◆ Required action
If a line in the material below holds the string "correction", tally it, then give the tally alone.

◆ Exercise inputs
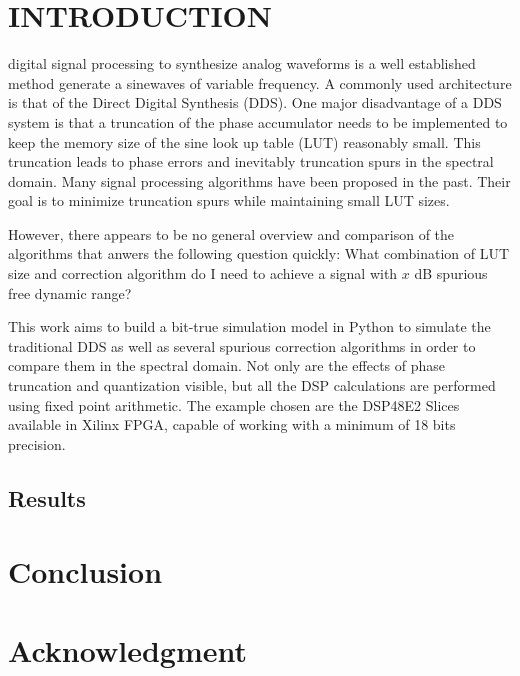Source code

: \documentclass[lettersize,journal]{IEEEtran}
\begin{document}
\section{INTRODUCTION}

 digital signal processing to synthesize analog waveforms is a well established method generate a sinewaves of variable frequency. A commonly used architecture is that of the Direct Digital Synthesis (DDS). One major disadvantage of a DDS system is that a truncation of the phase accumulator needs to be implemented to keep the memory size of the sine look up table (LUT) reasonably small. This truncation leads to phase errors and inevitably truncation spurs in the spectral domain. Many signal processing algorithms have been proposed in the past. Their goal is to minimize truncation spurs while maintaining small LUT sizes.

However, there appears to be no general overview and comparison of the algorithms that anwers the following question quickly:
What combination of LUT size and correction algorithm do I need to achieve a signal with $x$ dB spurious free dynamic range?

This work aims to build a bit-true simulation model in Python to simulate the traditional DDS as well as several spurious correction algorithms in order to compare them in the spectral domain. Not only are the effects of phase truncation and quantization visible, but all the DSP calculations are performed using fixed point arithmetic. The example chosen are the DSP48E2 Slices available in Xilinx FPGA, capable of working with a minimum of 18 bits precision.





\subsection{Results}


\section{Conclusion}


\section*{Acknowledgment}
\end{document}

◆ Result of this exercise
2